(Data excerpts)
○ ○ ○ ○ ○ ○ ○
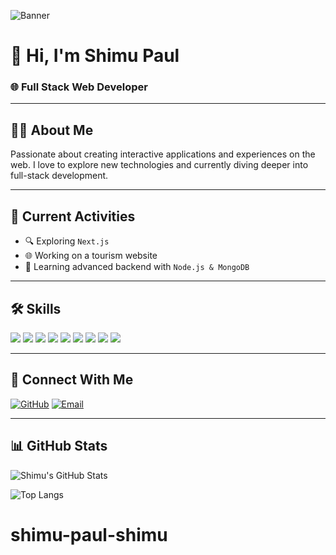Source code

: ![Banner](https://i.ibb.co/9mZR3Q2V/chatgpt-img.png)

# 👋 Hi, I'm Shimu Paul
### 🌐 Full Stack Web Developer

---

## 🧑‍💻 About Me
Passionate about creating interactive applications and experiences on the web. I love to explore new technologies and currently diving deeper into full-stack development.

---

## 🚀 Current Activities
- 🔍 Exploring `Next.js`
- 🌐 Working on a tourism website
- 📘 Learning advanced backend with `Node.js & MongoDB`

---

## 🛠️ Skills
<p>
  <img src="https://img.shields.io/badge/HTML-FF5722?style=for-the-badge&logo=html5&logoColor=white" />
  <img src="https://img.shields.io/badge/CSS-2965f1?style=for-the-badge&logo=css3&logoColor=white" />
  <img src="https://img.shields.io/badge/JavaScript-f7df1e?style=for-the-badge&logo=javascript&logoColor=black" />
  <img src="https://img.shields.io/badge/React-61DAFB?style=for-the-badge&logo=react&logoColor=black" />
  <img src="https://img.shields.io/badge/Next.js-000000?style=for-the-badge&logo=next.js&logoColor=white" />
  <img src="https://img.shields.io/badge/Node.js-3C873A?style=for-the-badge&logo=node.js&logoColor=white" />
  <img src="https://img.shields.io/badge/Express.js-black?style=for-the-badge&logo=express&logoColor=white" />
  <img src="https://img.shields.io/badge/MongoDB-4EA94B?style=for-the-badge&logo=mongodb&logoColor=white" />
  <img src="https://img.shields.io/badge/Firebase-FFCA28?style=for-the-badge&logo=firebase&logoColor=black" />
</p>

---
## 🔗 Connect With Me

[![GitHub](https://img.shields.io/badge/GitHub-black?style=for-the-badge&logo=github&logoColor=white)](https://github.com/)
[![Email](https://img.shields.io/badge/Email-red?style=for-the-badge&logo=gmail&logoColor=white)](mailto:shimupaul96@gmail.com)

---

## 📊 GitHub Stats
![Shimu's GitHub Stats](https://github-readme-stats.vercel.app/api?username=shimu-paul&show_icons=true&theme=radical)

![Top Langs](https://github-readme-stats.vercel.app/api/top-langs/?username=shimu-paul&layout=compact)


# shimu-paul-shimu
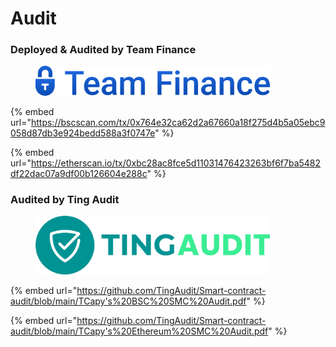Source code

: # Audit

### Deployed & Audited by Team Finance

<figure><img src=".gitbook/assets/Team Finance.png" alt="" width="375"><figcaption></figcaption></figure>

{% embed url="https://bscscan.com/tx/0x764e32ca62d2a67660a18f275d4b5a05ebc9058d87db3e924bedd588a3f0747e" %}

{% embed url="https://etherscan.io/tx/0xbc28ac8fce5d11031476423263bf6f7ba5482df22dac07a9df00b126604e288c" %}

### Audited by Ting Audit

<figure><img src=".gitbook/assets/TingAudit logo.png" alt="" width="375"><figcaption></figcaption></figure>

{% embed url="https://github.com/TingAudit/Smart-contract-audit/blob/main/TCapy's%20BSC%20SMC%20Audit.pdf" %}

{% embed url="https://github.com/TingAudit/Smart-contract-audit/blob/main/TCapy's%20Ethereum%20SMC%20Audit.pdf" %}

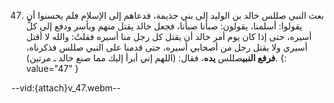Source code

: 47. بعث النبي صللس خالد بن الوليد إلى بني جذيمة، فدعاهم إلى الإسلام فلم يحسنوا أن يقولوا: أسلمنا، يقولون: صبأنا صبأنا، فجعل خالد يقتل منهم ويأسر ودفع إلى كلٍّ أسيره، حتى إذا كان يوم أمر خالد أن يقتل كل رجل منا أسيره فقلتُ: والله لا أقتل أسيري ولا يقتل رجل من أصحابي أسيره، حتى قدمنا على النبي صللس فذكرناه، **فرفع النبي**صللس **يده**، فقال: (اللهم إني أبرأ إليك مما صنع خالد ـ مرتين).
{: value="47" }

--vid:{attach}v_47.webm--
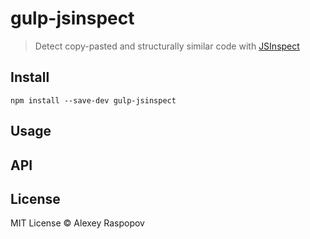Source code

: # gulp-jsinspect

> Detect copy-pasted and structurally similar code with [JSInspect](https://github.com/danielstjules/jsinspect)

## Install

    npm install --save-dev gulp-jsinspect

## Usage

## API

## License

MIT License &copy; Alexey Raspopov
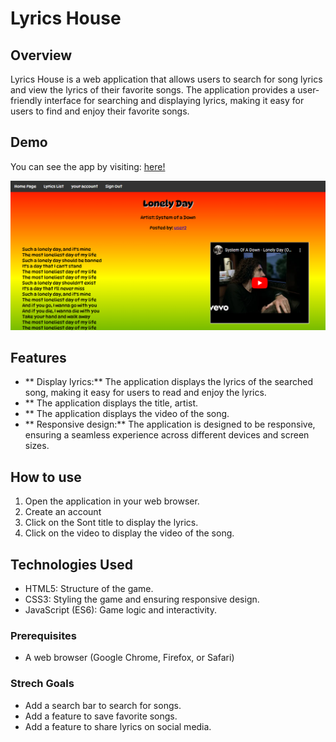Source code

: # Lyrics House

## Overview

Lyrics House is a web application that allows users to search for song lyrics and view the lyrics of their favorite songs. The application provides a user-friendly interface for searching and displaying lyrics, making it easy for users to find and enjoy their favorite songs.

## Demo

You can see the app by visiting: [here!](https://github.com/Mahdicoding1987/Lyrics-MEN-Website.git)

![alt image](Capture10.PNG)

## Features

- ** Display lyrics:** The application displays the lyrics of the searched song, making it easy for users to read and enjoy the lyrics.
- ** The application displays the title, artist.
- ** The application displays the video of the song.
- ** Responsive design:** The application is designed to be responsive, ensuring a seamless experience across different devices and screen sizes.

## How to use

1. Open the application in your web browser.
2. Create an account
3. Click on the Sont title to display the lyrics.
4. Click on the video to display the video of the song.

## Technologies Used

* HTML5: Structure of the game.
* CSS3: Styling the game and ensuring responsive design.
* JavaScript (ES6): Game logic and interactivity.

### Prerequisites
- A web browser (Google Chrome, Firefox, or Safari)

### Strech Goals

* Add a search bar to search for songs.
* Add a feature to save favorite songs.
* Add a feature to share lyrics on social media.



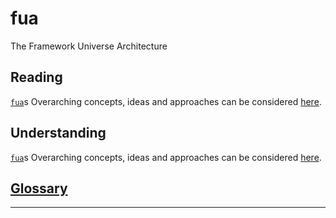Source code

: # fua

The Framework Universe Architecture

## Reading

[`fua`](./README.md)s Overarching concepts, ideas and approaches can be considered [here](./reading/README.md).

## Understanding

[`fua`](./README.md)s Overarching concepts, ideas and approaches can be considered [here](./understanding/README.md).

## [Glossary](./glossary/)

---
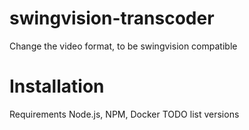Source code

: # swingvision-transcoder
Change the video format, to be swingvision compatible


# Installation
Requirements Node.js, NPM, Docker
TODO list versions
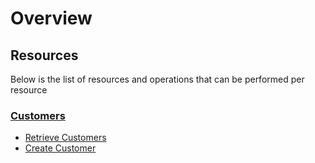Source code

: # Overview

## Resources

Below is the list of resources and operations that can be performed per resource

### [Customers][]

-   [Retrieve Customers](/src/get-customers-overview.md)
-   [Create Customer](/src/create-customer.md)

[Customers]: /src/customer-entity.md
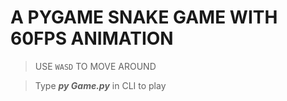 # A PYGAME SNAKE GAME WITH 60FPS ANIMATION

> USE `WASD` TO MOVE AROUND

> Type ***py Game.py*** in CLI to play
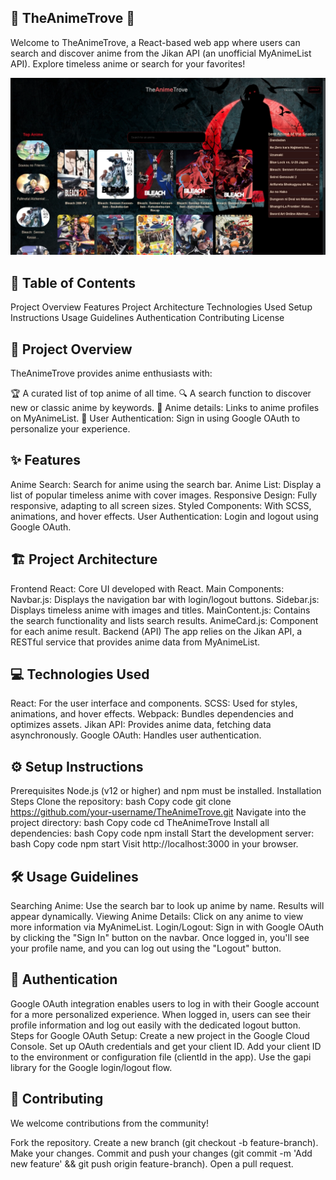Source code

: ## 🎌 TheAnimeTrove 🎌
Welcome to TheAnimeTrove, a React-based web app where users can search and discover anime from the Jikan API (an unofficial MyAnimeList API). Explore timeless anime or search for your favorites!

![alt text](readme_assets/image.webp)

## 📜 Table of Contents
Project Overview
Features
Project Architecture
Technologies Used
Setup Instructions
Usage Guidelines
Authentication
Contributing
License
## 📖 Project Overview
TheAnimeTrove provides anime enthusiasts with:

🏆 A curated list of top anime of all time.
🔍 A search function to discover new or classic anime by keywords.
📜 Anime details: Links to anime profiles on MyAnimeList.
🔑 User Authentication: Sign in using Google OAuth to personalize your experience.
## ✨ Features
Anime Search: Search for anime using the search bar.
Anime List: Display a list of popular timeless anime with cover images.
Responsive Design: Fully responsive, adapting to all screen sizes.
Styled Components: With SCSS, animations, and hover effects.
User Authentication: Login and logout using Google OAuth.
## 🏗️ Project Architecture
Frontend
React: Core UI developed with React.
Main Components:
Navbar.js: Displays the navigation bar with login/logout buttons.
Sidebar.js: Displays timeless anime with images and titles.
MainContent.js: Contains the search functionality and lists search results.
AnimeCard.js: Component for each anime result.
Backend (API)
The app relies on the Jikan API, a RESTful service that provides anime data from MyAnimeList.
## 💻 Technologies Used
React: For the user interface and components.
SCSS: Used for styles, animations, and hover effects.
Webpack: Bundles dependencies and optimizes assets.
Jikan API: Provides anime data, fetching data asynchronously.
Google OAuth: Handles user authentication.
## ⚙️ Setup Instructions
Prerequisites
Node.js (v12 or higher) and npm must be installed.
Installation Steps
Clone the repository:
bash
Copy code
git clone https://github.com/your-username/TheAnimeTrove.git
Navigate into the project directory:
bash
Copy code
cd TheAnimeTrove
Install all dependencies:
bash
Copy code
npm install
Start the development server:
bash
Copy code
npm start
Visit http://localhost:3000 in your browser.
## 🛠️ Usage Guidelines
Searching Anime: Use the search bar to look up anime by name. Results will appear dynamically.
Viewing Anime Details: Click on any anime to view more information via MyAnimeList.
Login/Logout: Sign in with Google OAuth by clicking the "Sign In" button on the navbar. Once logged in, you'll see your profile name, and you can log out using the "Logout" button.
## 🔑 Authentication
Google OAuth integration enables users to log in with their Google account for a more personalized experience.
When logged in, users can see their profile information and log out easily with the dedicated logout button.
Steps for Google OAuth Setup:
Create a new project in the Google Cloud Console.
Set up OAuth credentials and get your client ID.
Add your client ID to the environment or configuration file (clientId in the app).
Use the gapi library for the Google login/logout flow.
## 🤝 Contributing
We welcome contributions from the community!

Fork the repository.
Create a new branch (git checkout -b feature-branch).
Make your changes.
Commit and push your changes (git commit -m 'Add new feature' && git push origin feature-branch).
Open a pull request.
○ ○ ○ ○ ○ ○ ○
**Problem to solve**
Starting at the line that contains "AnimeCard.js: Component for" and stopping after the line that contains "SCSS: Used for", write out every line exactly as it appears above, and no other line.

**Your response**
AnimeCard.js: Component for each anime result.
Backend (API)
The app relies on the Jikan API, a RESTful service that provides anime data from MyAnimeList.
## 💻 Technologies Used
React: For the user interface and components.
SCSS: Used for styles, animations, and hover effects.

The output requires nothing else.